↓
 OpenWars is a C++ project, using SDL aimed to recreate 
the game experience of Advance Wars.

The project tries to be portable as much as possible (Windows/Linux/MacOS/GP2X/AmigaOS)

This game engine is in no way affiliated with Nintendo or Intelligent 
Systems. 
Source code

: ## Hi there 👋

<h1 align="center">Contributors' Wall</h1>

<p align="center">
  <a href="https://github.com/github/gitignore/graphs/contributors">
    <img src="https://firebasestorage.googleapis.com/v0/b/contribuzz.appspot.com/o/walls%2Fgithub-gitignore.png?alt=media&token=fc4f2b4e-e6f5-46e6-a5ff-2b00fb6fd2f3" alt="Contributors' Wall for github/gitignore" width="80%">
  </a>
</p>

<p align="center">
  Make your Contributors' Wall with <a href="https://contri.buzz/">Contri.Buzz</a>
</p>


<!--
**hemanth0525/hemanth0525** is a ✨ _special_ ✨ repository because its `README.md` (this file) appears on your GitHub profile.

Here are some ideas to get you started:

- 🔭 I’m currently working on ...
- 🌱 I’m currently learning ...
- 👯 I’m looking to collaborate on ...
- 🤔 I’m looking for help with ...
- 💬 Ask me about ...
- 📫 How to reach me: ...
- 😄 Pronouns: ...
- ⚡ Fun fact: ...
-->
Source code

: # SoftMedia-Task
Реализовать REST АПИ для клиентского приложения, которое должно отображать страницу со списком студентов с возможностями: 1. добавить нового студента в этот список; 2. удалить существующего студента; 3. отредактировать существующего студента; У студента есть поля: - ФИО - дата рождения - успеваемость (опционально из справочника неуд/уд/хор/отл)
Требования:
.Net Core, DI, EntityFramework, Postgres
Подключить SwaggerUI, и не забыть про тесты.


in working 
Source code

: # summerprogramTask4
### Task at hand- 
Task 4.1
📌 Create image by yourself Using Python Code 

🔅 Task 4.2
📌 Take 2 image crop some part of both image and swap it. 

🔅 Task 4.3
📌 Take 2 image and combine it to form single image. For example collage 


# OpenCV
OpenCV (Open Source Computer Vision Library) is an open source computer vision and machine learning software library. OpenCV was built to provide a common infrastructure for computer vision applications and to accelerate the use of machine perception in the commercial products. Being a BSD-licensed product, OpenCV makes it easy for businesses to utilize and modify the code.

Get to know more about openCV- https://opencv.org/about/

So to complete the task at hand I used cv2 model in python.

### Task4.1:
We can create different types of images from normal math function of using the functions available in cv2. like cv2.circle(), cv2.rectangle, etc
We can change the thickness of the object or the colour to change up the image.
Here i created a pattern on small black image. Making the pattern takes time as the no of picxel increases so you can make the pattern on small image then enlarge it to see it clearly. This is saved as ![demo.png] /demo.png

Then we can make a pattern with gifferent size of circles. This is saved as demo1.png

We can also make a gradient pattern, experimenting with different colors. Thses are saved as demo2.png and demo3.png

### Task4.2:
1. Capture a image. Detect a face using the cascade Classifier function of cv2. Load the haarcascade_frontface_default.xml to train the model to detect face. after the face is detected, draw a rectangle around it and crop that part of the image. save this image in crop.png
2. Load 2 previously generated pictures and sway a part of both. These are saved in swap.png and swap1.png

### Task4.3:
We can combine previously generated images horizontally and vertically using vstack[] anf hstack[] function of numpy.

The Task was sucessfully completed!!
↑
| EXERCISE PROMPT |
The answer is the full set of records, printed exactly as given.

| ANSWER TO THIS PROBLEM |
 OpenWars is a C++ project, using SDL aimed to recreate 
the game experience of Advance Wars.

The project tries to be portable as much as possible (Windows/Linux/MacOS/GP2X/AmigaOS)

This game engine is in no way affiliated with Nintendo or Intelligent 
Systems. 
Source code

: ## Hi there 👋

<h1 align="center">Contributors' Wall</h1>

<p align="center">
  <a href="https://github.com/github/gitignore/graphs/contributors">
    <img src="https://firebasestorage.googleapis.com/v0/b/contribuzz.appspot.com/o/walls%2Fgithub-gitignore.png?alt=media&token=fc4f2b4e-e6f5-46e6-a5ff-2b00fb6fd2f3" alt="Contributors' Wall for github/gitignore" width="80%">
  </a>
</p>

<p align="center">
  Make your Contributors' Wall with <a href="https://contri.buzz/">Contri.Buzz</a>
</p>


<!--
**hemanth0525/hemanth0525** is a ✨ _special_ ✨ repository because its `README.md` (this file) appears on your GitHub profile.

Here are some ideas to get you started:

- 🔭 I’m currently working on ...
- 🌱 I’m currently learning ...
- 👯 I’m looking to collaborate on ...
- 🤔 I’m looking for help with ...
- 💬 Ask me about ...
- 📫 How to reach me: ...
- 😄 Pronouns: ...
- ⚡ Fun fact: ...
-->
Source code

: # SoftMedia-Task
Реализовать REST АПИ для клиентского приложения, которое должно отображать страницу со списком студентов с возможностями: 1. добавить нового студента в этот список; 2. удалить существующего студента; 3. отредактировать существующего студента; У студента есть поля: - ФИО - дата рождения - успеваемость (опционально из справочника неуд/уд/хор/отл)
Требования:
.Net Core, DI, EntityFramework, Postgres
Подключить SwaggerUI, и не забыть про тесты.


in working 
Source code

: # summerprogramTask4
### Task at hand- 
Task 4.1
📌 Create image by yourself Using Python Code 

🔅 Task 4.2
📌 Take 2 image crop some part of both image and swap it. 

🔅 Task 4.3
📌 Take 2 image and combine it to form single image. For example collage 


# OpenCV
OpenCV (Open Source Computer Vision Library) is an open source computer vision and machine learning software library. OpenCV was built to provide a common infrastructure for computer vision applications and to accelerate the use of machine perception in the commercial products. Being a BSD-licensed product, OpenCV makes it easy for businesses to utilize and modify the code.

Get to know more about openCV- https://opencv.org/about/

So to complete the task at hand I used cv2 model in python.

### Task4.1:
We can create different types of images from normal math function of using the functions available in cv2. like cv2.circle(), cv2.rectangle, etc
We can change the thickness of the object or the colour to change up the image.
Here i created a pattern on small black image. Making the pattern takes time as the no of picxel increases so you can make the pattern on small image then enlarge it to see it clearly. This is saved as ![demo.png] /demo.png

Then we can make a pattern with gifferent size of circles. This is saved as demo1.png

We can also make a gradient pattern, experimenting with different colors. Thses are saved as demo2.png and demo3.png

### Task4.2:
1. Capture a image. Detect a face using the cascade Classifier function of cv2. Load the haarcascade_frontface_default.xml to train the model to detect face. after the face is detected, draw a rectangle around it and crop that part of the image. save this image in crop.png
2. Load 2 previously generated pictures and sway a part of both. These are saved in swap.png and swap1.png

### Task4.3:
We can combine previously generated images horizontally and vertically using vstack[] anf hstack[] function of numpy.

The Task was sucessfully completed!!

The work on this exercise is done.